Los actos ilícitos por los que lo investiga la Corte Suprema de
Justicia habrían sido cometidos entre 2015 y 2019 por el líder de la
ultraderecha colombiana, en el curso del proceso que se le seguía por su
papel protagónico en la formación de grupos paramilitares, responsables
de crímenes de lesa humanidad.
Según las indagatorias, Uribe y su representante legal sobornaron a
una decena de testigos para que modificaran su testimonio respecto de la
participación del político en el Bloque Metro de las Autodefensas
Unidas de Colombia (AUC). Éstas fueron una suerte de federación de
grupos terroristas de extrema derecha que operaron de 1997 a 2004.
Mediante ligas estrechas con los cárteles del narcotráfico, las
AUC se integraron con el fin de combatir a las guerrillas que
amenazaban a la oligarquía rural, pero también para exterminar a los
pueblos indígenas y campesinos que resistían el despojo de tierras
emprendido por los propios terratenientes y sus socios del crimen
organizado.
La sed de sangre y la absoluta falta de escrúpulos del ex mandatario quedó al descubierto al revelarse el escándalo de los
falsos positivos, una serie de ejecuciones extrajudiciales propiciadas por su estrategia de otorgar premios a los soldados que mataran a integrantes de las Fuerzas Armadas Revolucionarias de Colombia (FARC) o del Ejército de Liberación Nacional (ELN).

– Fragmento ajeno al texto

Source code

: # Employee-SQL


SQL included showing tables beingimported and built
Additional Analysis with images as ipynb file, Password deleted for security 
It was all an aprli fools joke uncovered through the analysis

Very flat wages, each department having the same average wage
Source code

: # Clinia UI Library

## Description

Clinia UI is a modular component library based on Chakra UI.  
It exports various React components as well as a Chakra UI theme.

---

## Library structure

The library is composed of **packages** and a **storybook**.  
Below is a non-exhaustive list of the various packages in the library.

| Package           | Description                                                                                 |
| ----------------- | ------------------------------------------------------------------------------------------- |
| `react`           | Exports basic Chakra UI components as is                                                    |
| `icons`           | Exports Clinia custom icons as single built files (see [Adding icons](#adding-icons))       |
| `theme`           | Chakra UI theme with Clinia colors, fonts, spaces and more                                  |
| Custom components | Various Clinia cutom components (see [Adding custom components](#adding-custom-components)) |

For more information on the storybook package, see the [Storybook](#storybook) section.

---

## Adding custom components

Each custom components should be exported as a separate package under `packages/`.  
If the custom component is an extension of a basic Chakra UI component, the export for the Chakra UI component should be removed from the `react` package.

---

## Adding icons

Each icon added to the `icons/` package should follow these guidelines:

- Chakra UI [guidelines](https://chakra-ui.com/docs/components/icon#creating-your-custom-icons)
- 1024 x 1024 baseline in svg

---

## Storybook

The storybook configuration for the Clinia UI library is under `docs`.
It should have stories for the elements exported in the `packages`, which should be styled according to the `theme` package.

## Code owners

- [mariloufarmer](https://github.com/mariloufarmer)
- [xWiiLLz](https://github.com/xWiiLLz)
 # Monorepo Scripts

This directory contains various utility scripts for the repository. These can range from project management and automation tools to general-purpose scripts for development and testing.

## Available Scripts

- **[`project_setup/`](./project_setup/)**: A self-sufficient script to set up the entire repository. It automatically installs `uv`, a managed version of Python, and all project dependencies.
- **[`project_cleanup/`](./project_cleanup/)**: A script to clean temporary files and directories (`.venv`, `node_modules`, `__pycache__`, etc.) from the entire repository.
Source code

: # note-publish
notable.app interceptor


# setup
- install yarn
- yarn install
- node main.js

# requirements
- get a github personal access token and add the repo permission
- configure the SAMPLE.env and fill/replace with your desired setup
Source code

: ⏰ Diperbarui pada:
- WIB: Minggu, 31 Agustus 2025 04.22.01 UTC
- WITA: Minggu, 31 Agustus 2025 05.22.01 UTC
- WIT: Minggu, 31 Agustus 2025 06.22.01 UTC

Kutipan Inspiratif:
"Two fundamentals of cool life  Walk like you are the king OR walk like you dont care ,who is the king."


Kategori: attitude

Los alcances de esta atrocidad fueron más allá de la evidente
corrupción de las fuerzas armadas, que supone la degradación de los
soldados colombianos en cazarrecompensas, pues los uniformados no se
limitaron a emprender la cacería humana contra grupos guerrilleros a la
cual los instaba el gobierno de Uribe: corrompidos por esta lógica
perversa, comenzaron a asesinar a sangre fría a los campesinos de las
regiones donde se encontraban desplegados, y a presentarlos como si
fueran integrantes de alguno de los grupos rebeldes. Entre 3 mil 500 y
10 mil personas fueron asesinadas a consecuencia de esta política.
Como queda patente, Uribe encuentra tanto su modo de vida como su
razón de ser en la guerra y la muerte, lo cual explica su feroz
oposición a cualquier intento de poner fin a la violencia que azota a
Colombia.
Saboteó por todos los medios a su alcance el proceso de paz abierto
con las FRC por su sucesor, Juan Manuel Santos, mediante el cual se
logró la desmovilización de la guerrilla más antigua de América Latina.
La llegada al Palacio de Nariño de su discípulo político, Iván Duque,
ha traído consigo un retroceso lamentable en los esfuerzos de justicia
transicional con los que se buscó cerrar las heridas del prolongado
conflicto armado.
Como las madres de los
falsos positivos, cabe celebrar el arresto de uno de los personajes más siniestros engendrados por la ultraderecha del continente, y esperar que el avance de la justicia dé paso a la aclaración plena de los atroces crímenes cometidos por Uribe antes, durante y después de su presidencia.